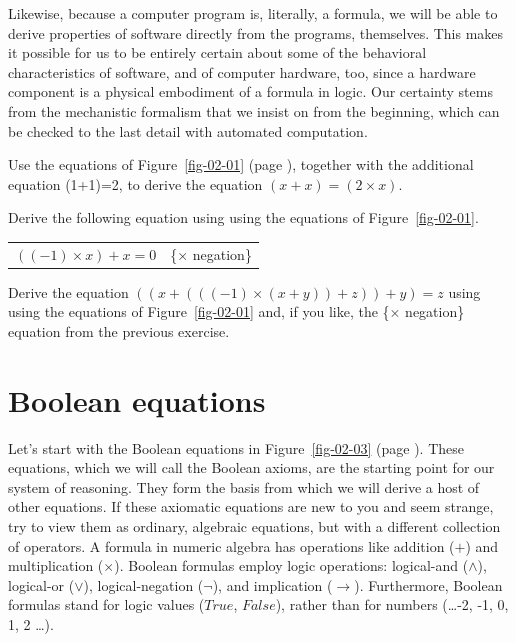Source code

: Likewise, because a computer program is,
literally, a formula, we will be able to derive
properties of software directly from the programs, themselves.
This makes it possible for us to be entirely
certain about some of the behavioral characteristics of
software, and of computer hardware, too,
since a hardware component is a physical embodiment of a formula
in logic.
Our certainty stems from the mechanistic
formalism that we insist on from the beginning,
which can be checked to the last detail with automated computation.

\begin{ExerciseList}
\label{ex:ch02-intro}
\Exercise
Use the equations of Figure~\ref{fig-02-01} (page \pageref{fig-02-01}),
together with the additional equation (1+1)=2, to derive the equation $(x + x) = (2 \times x)$.

\Exercise
Derive the following equation
using using the equations of Figure~\ref{fig-02-01}.
\begin{center}
\begin{tabular}{ll}
$((-1) \times x) + x = 0$    & \{$\times$ negation\}
\end{tabular}
\end{center}

\Exercise
Derive the equation $((x + (((-1) \times (x + y)) + z)) + y) = z$
using using the equations of Figure~\ref{fig-02-01} and,
if you like,
the \{$\times$ negation\} equation from the previous exercise.
\end{ExerciseList}

\section{Boolean equations}
\label{sec:boolean-equations}
Let's start with the Boolean equations in
Figure~\ref{fig-02-03} (page \pageref{fig-02-03}).
These equations, which we will call the Boolean axioms,
are the starting point for our system of reasoning.
They form the basis from which we will derive
a host of other equations.
If these axiomatic equations are new to you and seem strange,
try to view them as ordinary,
algebraic equations, but with a different collection of operators.
A formula in numeric algebra has operations like addition
($+$) and multiplication ($\times$). Boolean formulas employ logic
operations: logical-and ($\wedge$), logical-or ($\vee$),
logical-negation ($\neg$), and implication ($\rightarrow$).
Furthermore, Boolean formulas stand for logic values
($True$, $False$), rather than for numbers (\dots -2, -1, 0, 1, 2 \dots).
··········
# TASK GOAL
Show each line of the material that includes the string "logical" by copying it.

# ANSWER TO THE EXERCISE
operations: logical-and ($\wedge$), logical-or ($\vee$),
logical-negation ($\neg$), and implication ($\rightarrow$).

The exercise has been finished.